Beneficiaries receive hospitalization coverage up to US$560 per year for some 700 in-patient procedures. Central and state governments pay the premium to insurers who are selected by state governments on the basis of competitive bidding. Insurers monitor participating hospitals, which reduces unnecessary procedures and fraud. Beneficiaries need only pay about US$0.75 as an annual registration fee. The scheme has no age limit, it covers pre-existing ailments, provides surgical and health expenses for five family members and covers pre and post hospitalization charges and transport expenses of US$2 per visit.

RSBY’s has its challenges.
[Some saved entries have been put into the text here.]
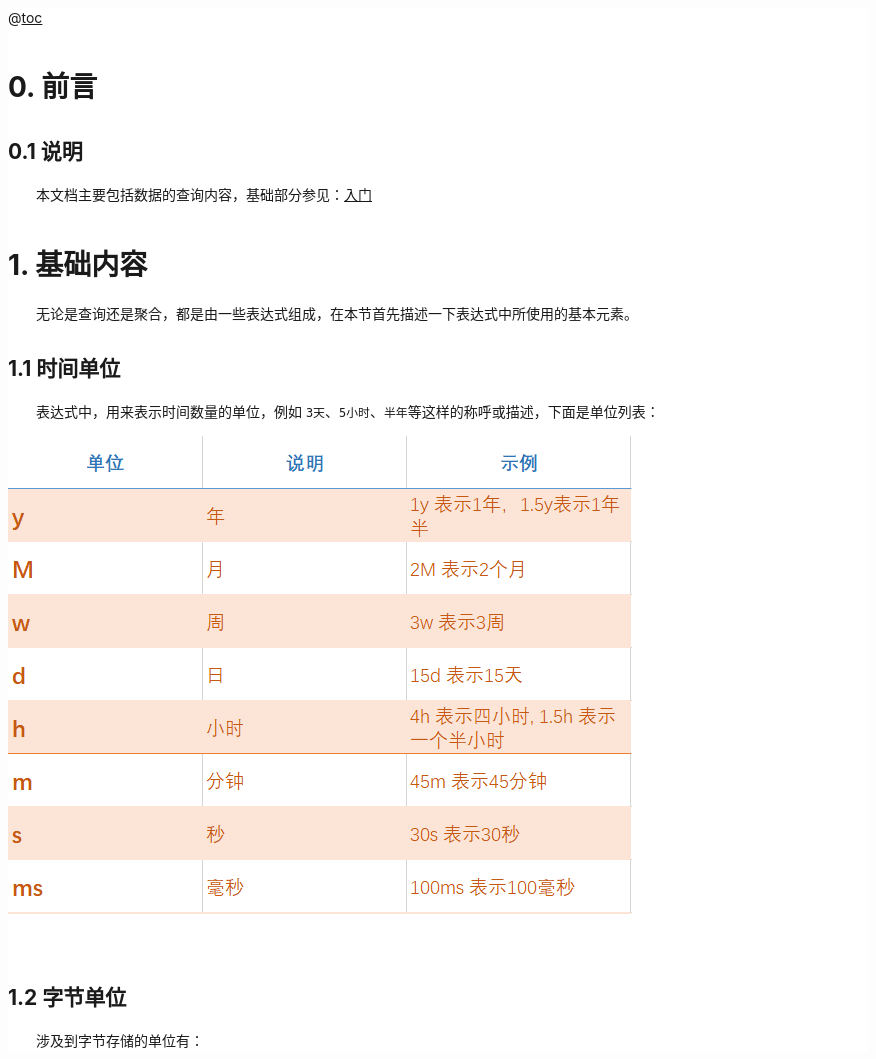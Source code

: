 

@[toc](目录)

# 0. 前言 #

## 0.1 说明 ##

　　本文档主要包括数据的查询内容，基础部分参见：[入门](./Elasticsearch_入门.md)

# 1. 基础内容 #

　　无论是查询还是聚合，都是由一些表达式组成，在本节首先描述一下表达式中所使用的基本元素。

## 1.1 时间单位 ##

　　表达式中，用来表示时间数量的单位，例如 `3天`、`5小时`、`半年`等这样的称呼或描述，下面是单位列表：

 ![时间单位](./images/elastic_timeunit.png)

<br>

## 1.2 字节单位 ##

　　涉及到字节存储的单位有：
There are human rights issues associated with biometric identification and the digitalisation and use of confidential personnel data. There have been delays in the issuance of smart cards. Some people have complained that they do not know how and where to utilise the scheme. Some hospital personnel have not been appropriately trained to use card-reading technology and there have been delays in the reimbursement of treatment expenses to hospitals and some hospitals stopped accepting patients under the scheme. On 12th October 2012, the Times of India reported:

Privatehospitals are reportedly milking Rashtriya Swasthya Bima Yojnaby carrying out fictitious or unnecessary surgical procedures on poor patients covered under the scheme. . . . . . When payers do not have a tight supervisory mechanism or do not care since the government is footing the bill, ultimately, hospitals get away with murder. The right thing to do is to align incentives, not put more constables on the hospital watch.”

India is not known for its good governance, especially among public officials, but challenges encountered by RSBY should not detract from the importance of this innovative and ambitious scheme.

 

Healthcare systems throughout the world are challenged by rising costs, poor quality of care and inaccessibility to healthcare. Healthcare systems will become unsustainable if they continue to focus on diseases rather than patients. Patient-centred care has become one of the principal goals of health advocacy. RSBY, based on digital technologies, makes patients the primary focus of the system and individuals are helped to self manage their conditions. It is not surprising that last summer a delegation of policy makers from Germany, Europe’s industrial powerhouse, spent time in India learning more about RSBY with the intent of changing Germany’s social security systems. Policy makers from rich countries with poor people might think of doing something similar.